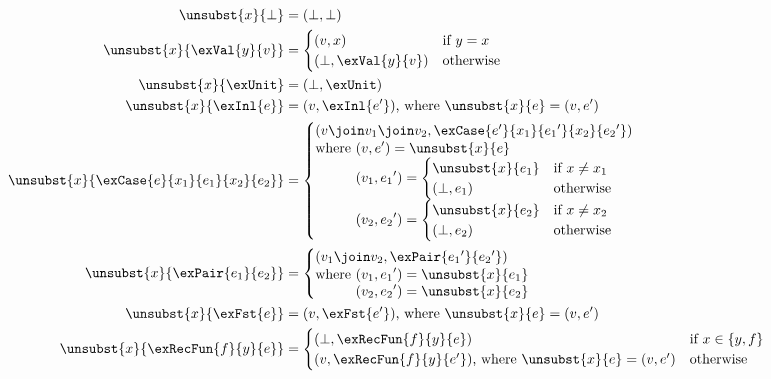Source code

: \begin{figure*}
\begin{align*}
\unsubst{x}{\bot}
&=
(\bot,\bot)
\\
\unsubst{x}{\exVal{y}{v}}
&=
\begin{cases}
(v,x)
&
\text{if }y = x
\\
(\bot,\exVal{y}{v})
&
\text{otherwise}
\end{cases}
\\
\unsubst{x}{\exUnit}
&=
(\bot,\exUnit)
\\
\unsubst{x}{\exInl{e}}
&=
(v,\exInl{e'})\text{, where }\unsubst{x}{e} = (v,e')
\\
\unsubst{x}{\exCase{e}{x_1}{e_1}{x_2}{e_2}}
&=
\begin{cases}
(v \join v_1 \join v_2, \exCase{e'}{x_1}{{e_1}'}{x_2}{{e_2}'})
\\
\begin{aligned}
\text{where }
&
(v,e')
=
\unsubst{x}{e}
\\
&
(v_1,{e_1}')
=
\begin{cases}
\unsubst{x}{e_1}
&
\text{if }x \neq x_1
\\
(\bot,e_1)
&
\text{otherwise}
\end{cases}
\\
&
(v_2,{e_2}')
=
\begin{cases}
\unsubst{x}{e_2}
&
\text{if }x \neq x_2
\\
(\bot,e_2)
&
\text{otherwise}
\end{cases}
\end{aligned}
\end{cases}
\\
\unsubst{x}{\exPair{e_1}{e_2}}
&=
\begin{cases}
(v_1 \join v_2, \exPair{{e_1}'}{{e_2}'})
\\
\begin{aligned}
\text{where }
&
(v_1, {e_1}') = \unsubst{x}{e_1}
\\
&
(v_2, {e_2}') = \unsubst{x}{e_2}
\end{aligned}
\end{cases}
\\
\unsubst{x}{\exFst{e}}
&=
(v, \exFst{e'})\text{, where }\unsubst{x}{e} = (v,e')
\\
\unsubst{x}{\exRecFun{f}{y}{e}}
&=
\begin{cases}
(\bot,\exRecFun{f}{y}{e})
&
\text{if }x \in \{y, f\}
\\
(v,\exRecFun{f}{y}{e'})\text{, where }\unsubst{x}{e} = (v,e')
&
\text{otherwise}

\end{cases}
\end{align*}
\end{figure*}
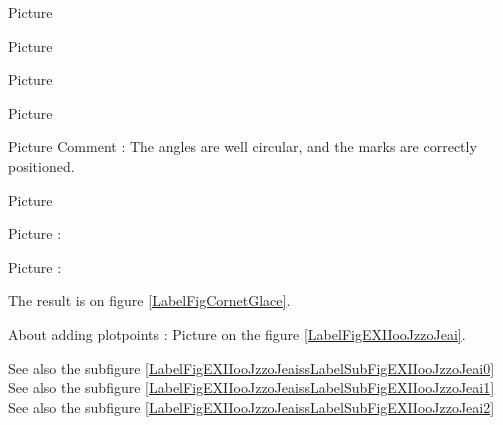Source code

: Picture 
\begin{center}
   
\end{center}
   
		

Picture 
\begin{center}
   
\end{center}
   


Picture 
\begin{center}
   
\end{center}
   

\clearpage

Picture 
\begin{center}
   
\end{center}
   

Picture 
Comment : The angles are well circular, and the marks are correctly positioned.
\begin{center}
   
\end{center}


Picture 
\begin{center}
   
\end{center}
   


Picture : 
\begin{center}
   
\end{center}

Picture : 

The result is on figure \ref{LabelFigCornetGlace}. %
\newcommand{\CaptionFigCornetGlace}{<+Type your caption here+>}


\clearpage


About adding plotpoints : Picture  on the figure \ref{LabelFigEXIIooJzzoJeai}. %
\newcommand{\CaptionFigEXIIooJzzoJeai}{<+Type your caption here+>}

See also the subfigure \ref{LabelFigEXIIooJzzoJeaissLabelSubFigEXIIooJzzoJeai0}
See also the subfigure \ref{LabelFigEXIIooJzzoJeaissLabelSubFigEXIIooJzzoJeai1}
See also the subfigure \ref{LabelFigEXIIooJzzoJeaissLabelSubFigEXIIooJzzoJeai2}


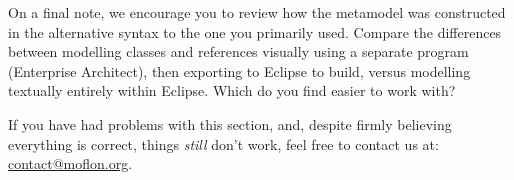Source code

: On a final note, we encourage you to review how the metamodel was constructed in the alternative syntax to the one you primarily used. Compare the
differences between modelling classes and references visually using a separate program (Enterprise Architect), then exporting to Eclipse to build, versus
modelling textually entirely within Eclipse. Which do you find easier to work with?

If you have had problems with this section, and, despite firmly believing everything is correct, things \emph{still} don't work, feel free to contact us at:\\ 
\href{mailto:contact@moflon.org}{contact@moflon.org}.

.....

Reproduce each entry precisely, dropping only the pictures.

Source code

: \begin{figure*}
\begin{align*}
\unsubst{x}{\bot}
&=
(\bot,\bot)
\\
\unsubst{x}{\exVal{y}{v}}
&=
\begin{cases}
(v,x)
&
\text{if }y = x
\\
(\bot,\exVal{y}{v})
&
\text{otherwise}
\end{cases}
\\
\unsubst{x}{\exUnit}
&=
(\bot,\exUnit)
\\
\unsubst{x}{\exInl{e}}
&=
(v,\exInl{e'})\text{, where }\unsubst{x}{e} = (v,e')
\\
\unsubst{x}{\exCase{e}{x_1}{e_1}{x_2}{e_2}}
&=
\begin{cases}
(v \join v_1 \join v_2, \exCase{e'}{x_1}{{e_1}'}{x_2}{{e_2}'})
\\
\begin{aligned}
\text{where }
&
(v,e')
=
\unsubst{x}{e}
\\
&
(v_1,{e_1}')
=
\begin{cases}
\unsubst{x}{e_1}
&
\text{if }x \neq x_1
\\
(\bot,e_1)
&
\text{otherwise}
\end{cases}
\\
&
(v_2,{e_2}')
=
\begin{cases}
\unsubst{x}{e_2}
&
\text{if }x \neq x_2
\\
(\bot,e_2)
&
\text{otherwise}
\end{cases}
\end{aligned}
\end{cases}
\\
\unsubst{x}{\exPair{e_1}{e_2}}
&=
\begin{cases}
(v_1 \join v_2, \exPair{{e_1}'}{{e_2}'})
\\
\begin{aligned}
\text{where }
&
(v_1, {e_1}') = \unsubst{x}{e_1}
\\
&
(v_2, {e_2}') = \unsubst{x}{e_2}
\end{aligned}
\end{cases}
\\
\unsubst{x}{\exFst{e}}
&=
(v, \exFst{e'})\text{, where }\unsubst{x}{e} = (v,e')
\\
\unsubst{x}{\exRecFun{f}{y}{e}}
&=
\begin{cases}
(\bot,\exRecFun{f}{y}{e})
&
\text{if }x \in \{y, f\}
\\
(v,\exRecFun{f}{y}{e'})\text{, where }\unsubst{x}{e} = (v,e')
&
\text{otherwise}

\end{cases}
\end{align*}
\end{figure*}
Source code

: Picture 
\begin{center}
   
\end{center}
   
		

Picture 
\begin{center}
   
\end{center}
   


Picture 
\begin{center}
   
\end{center}
   

\clearpage

Picture 
\begin{center}
   
\end{center}
   

Picture 
Comment : The angles are well circular, and the marks are correctly positioned.
\begin{center}
   
\end{center}


Picture 
\begin{center}
   
\end{center}
   


Picture : 
\begin{center}
   
\end{center}

Picture : 

The result is on figure \ref{LabelFigCornetGlace}. %
\newcommand{\CaptionFigCornetGlace}{<+Type your caption here+>}


\clearpage


About adding plotpoints : Picture  on the figure \ref{LabelFigEXIIooJzzoJeai}. %
\newcommand{\CaptionFigEXIIooJzzoJeai}{<+Type your caption here+>}

See also the subfigure \ref{LabelFigEXIIooJzzoJeaissLabelSubFigEXIIooJzzoJeai0}
See also the subfigure \ref{LabelFigEXIIooJzzoJeaissLabelSubFigEXIIooJzzoJeai1}
See also the subfigure \ref{LabelFigEXIIooJzzoJeaissLabelSubFigEXIIooJzzoJeai2}


Source code

: On a final note, we encourage you to review how the metamodel was constructed in the alternative syntax to the one you primarily used. Compare the
differences between modelling classes and references visually using a separate program (Enterprise Architect), then exporting to Eclipse to build, versus
modelling textually entirely within Eclipse. Which do you find easier to work with?

If you have had problems with this section, and, despite firmly believing everything is correct, things \emph{still} don't work, feel free to contact us at:\\ 
\href{mailto:contact@moflon.org}{contact@moflon.org}.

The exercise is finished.